前回のBULLS合宿五竜・唐松岳結成に引き続き、剱岳結成についてもブログを書こうと思います。(下)です。
今回の行程は、富山県は上市町に位置する登山拠点、馬場島から早月尾根をひたすら登って早月小屋/伝蔵小屋(以下、早月小屋)に一泊したのちに、翌朝早くから剱岳へアタックしてその日のうちに馬場島まで一気に下るというものです。ではでは始まり始まり。
AM5時。有名な石碑の前で記念撮影をしてから出発します。「試練と憧れ」。剱岳に魅了された先人たち、そして今ここに立っている我々、そのどちらの心にも共通して響く言葉に思えます。この石碑は地元の上市ライオンズクラブという組織が建立したもので、剱岳で遭難し命を落とした人たちへの慰霊の気持ちも込められているそうです。この他にも馬場島早月尾根登山口には、剱岳鎮魂の社(←つるぎだけしずたまのやしろ、と読むそうです。)や観音様などがあります。
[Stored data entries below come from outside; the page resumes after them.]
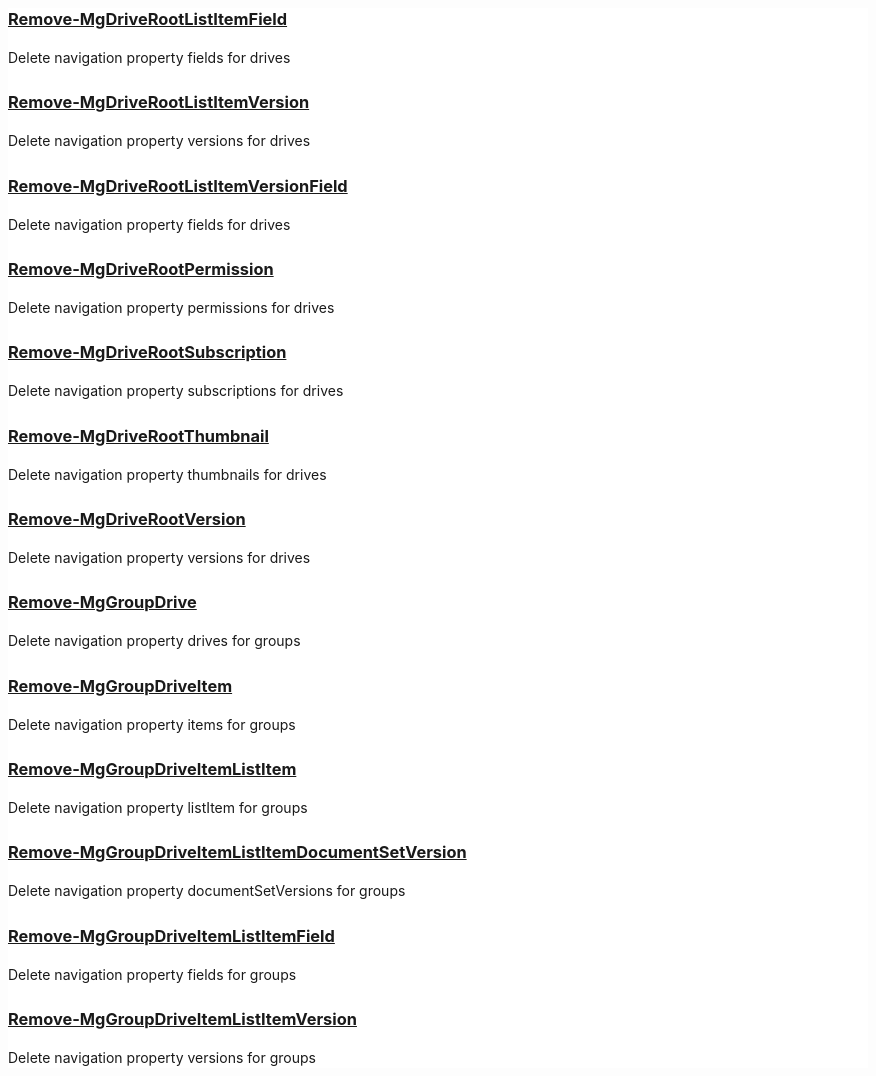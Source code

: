 ### [Remove-MgDriveRootListItemField](Remove-MgDriveRootListItemField.md)
Delete navigation property fields for drives

### [Remove-MgDriveRootListItemVersion](Remove-MgDriveRootListItemVersion.md)
Delete navigation property versions for drives

### [Remove-MgDriveRootListItemVersionField](Remove-MgDriveRootListItemVersionField.md)
Delete navigation property fields for drives

### [Remove-MgDriveRootPermission](Remove-MgDriveRootPermission.md)
Delete navigation property permissions for drives

### [Remove-MgDriveRootSubscription](Remove-MgDriveRootSubscription.md)
Delete navigation property subscriptions for drives

### [Remove-MgDriveRootThumbnail](Remove-MgDriveRootThumbnail.md)
Delete navigation property thumbnails for drives

### [Remove-MgDriveRootVersion](Remove-MgDriveRootVersion.md)
Delete navigation property versions for drives

### [Remove-MgGroupDrive](Remove-MgGroupDrive.md)
Delete navigation property drives for groups

### [Remove-MgGroupDriveItem](Remove-MgGroupDriveItem.md)
Delete navigation property items for groups

### [Remove-MgGroupDriveItemListItem](Remove-MgGroupDriveItemListItem.md)
Delete navigation property listItem for groups

### [Remove-MgGroupDriveItemListItemDocumentSetVersion](Remove-MgGroupDriveItemListItemDocumentSetVersion.md)
Delete navigation property documentSetVersions for groups

### [Remove-MgGroupDriveItemListItemField](Remove-MgGroupDriveItemListItemField.md)
Delete navigation property fields for groups

### [Remove-MgGroupDriveItemListItemVersion](Remove-MgGroupDriveItemListItemVersion.md)
Delete navigation property versions for groups
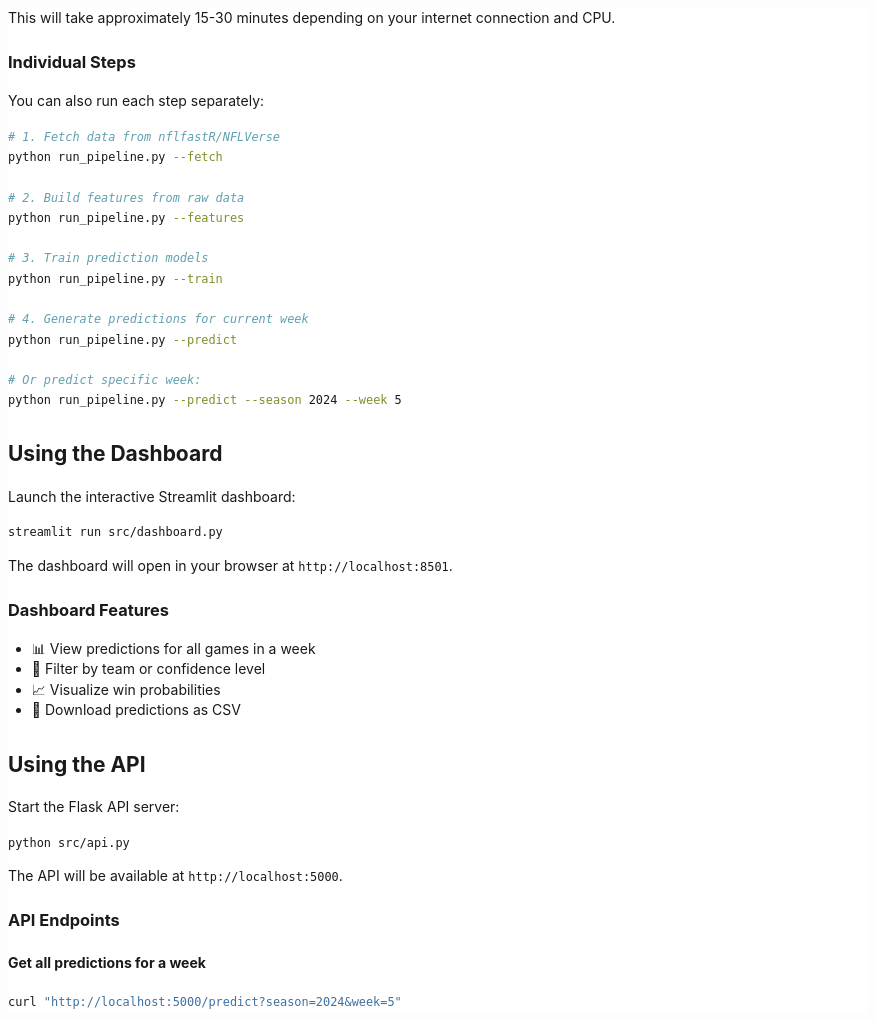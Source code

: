 This will take approximately 15-30 minutes depending on your internet connection and CPU.

### Individual Steps

You can also run each step separately:

```bash
# 1. Fetch data from nflfastR/NFLVerse
python run_pipeline.py --fetch

# 2. Build features from raw data
python run_pipeline.py --features

# 3. Train prediction models
python run_pipeline.py --train

# 4. Generate predictions for current week
python run_pipeline.py --predict

# Or predict specific week:
python run_pipeline.py --predict --season 2024 --week 5
```

## Using the Dashboard

Launch the interactive Streamlit dashboard:

```bash
streamlit run src/dashboard.py
```

The dashboard will open in your browser at `http://localhost:8501`.

### Dashboard Features

- 📊 View predictions for all games in a week
- 🎯 Filter by team or confidence level
- 📈 Visualize win probabilities
- 💾 Download predictions as CSV

## Using the API

Start the Flask API server:

```bash
python src/api.py
```

The API will be available at `http://localhost:5000`.

### API Endpoints

#### Get all predictions for a week
```bash
curl "http://localhost:5000/predict?season=2024&week=5"
```
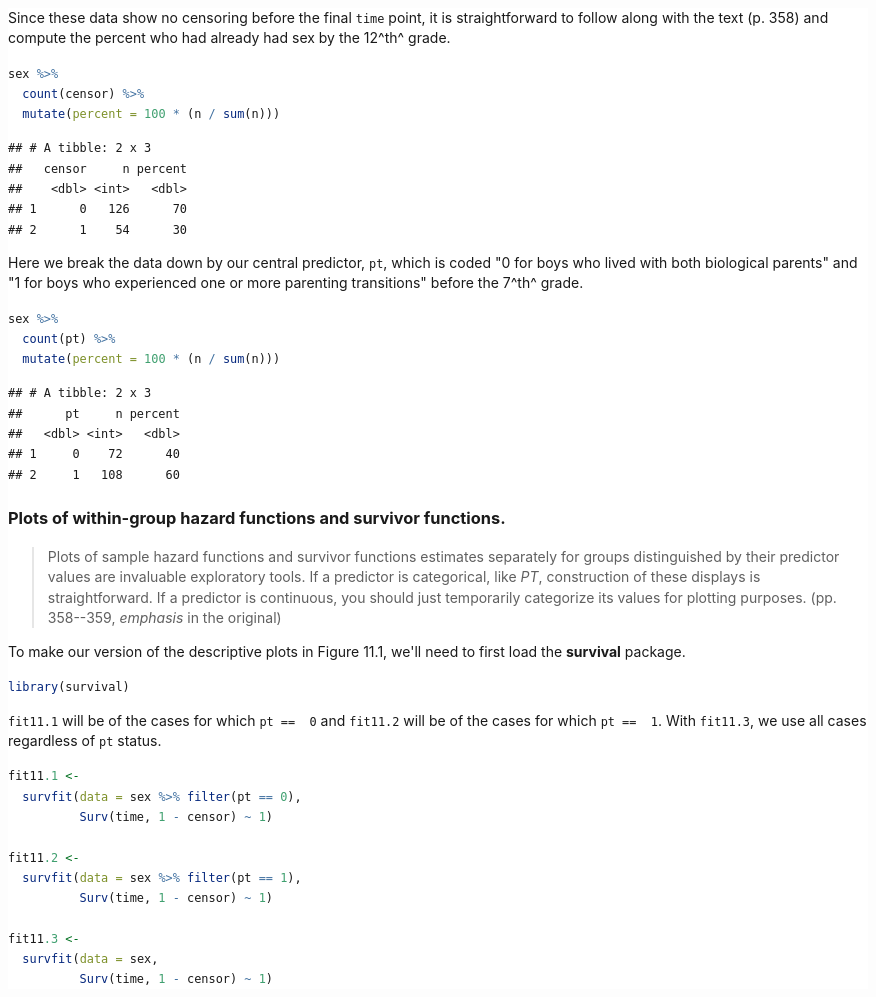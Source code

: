 Since these data show no censoring before the final `time` point, it is straightforward to follow along with the text (p. 358) and compute the percent who had already had sex by the 12^th^ grade.


```r
sex %>% 
  count(censor) %>% 
  mutate(percent = 100 * (n / sum(n)))
```

```
## # A tibble: 2 x 3
##   censor     n percent
##    <dbl> <int>   <dbl>
## 1      0   126      70
## 2      1    54      30
```

Here we break the data down by our central predictor, `pt`, which is coded "0 for boys who lived with both biological parents" and "1 for boys who experienced one or more parenting transitions" before the 7^th^ grade.


```r
sex %>% 
  count(pt) %>% 
  mutate(percent = 100 * (n / sum(n)))
```

```
## # A tibble: 2 x 3
##      pt     n percent
##   <dbl> <int>   <dbl>
## 1     0    72      40
## 2     1   108      60
```

### Plots of within-group hazard functions and survivor functions.

> Plots of sample hazard functions and survivor functions estimates separately for groups distinguished by their predictor values are invaluable exploratory tools. If a predictor is categorical, like *PT*, construction of these displays is straightforward. If a predictor is continuous, you should just temporarily categorize its values for plotting purposes. (pp. 358--359, *emphasis* in the original)

To make our version of the descriptive plots in Figure 11.1, we'll need to first load the **survival** package.


```r
library(survival)
```

`fit11.1` will be of the cases for which `pt ==  0` and `fit11.2` will be of the cases for which `pt ==  1`. With `fit11.3`, we use all cases regardless of `pt` status.


```r
fit11.1 <- 
  survfit(data = sex %>% filter(pt == 0),
          Surv(time, 1 - censor) ~ 1)

fit11.2 <- 
  survfit(data = sex %>% filter(pt == 1),
          Surv(time, 1 - censor) ~ 1)

fit11.3 <- 
  survfit(data = sex,
          Surv(time, 1 - censor) ~ 1)
```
それぞれに刻まれている言葉は、製作者が自分の気持ちを最も高い純度で形にしようと考えに考えてやっとの思いで辿り着いたものなのでしょうね。非常に気が引き締まりました。よし、がんばるぞ。
登山口から今日の宿泊地である早月小屋まではおよそ1500mアップ、さらにこの早月尾根は北アルプス三大急登に数えられるだけあって、登っても登っても急登が続きます。急登は気合いでなんとかなりますが、暑さもセットだとかなりしんどいです。汗は止まらず、一部メンバーの顔やザックの背面からは湯気まで出ていました。
全身汗だくになりながらなんとか登山口から5時間ほどで早月小屋に到着。天気図作成やエッセン準備開始の16時まではまだまだ時間があります。「ワンゲルではテント場でカードゲームしたりみんなで喋ったりするなど、行動中以外でも楽しい時間を過ごします。」こんな説明が新歓ガイダンスでされていた気がしますが、実際はこう。
(綺麗な回復体位)
そして、こう。
(窒息してそうなくらい完璧なうつ伏せ)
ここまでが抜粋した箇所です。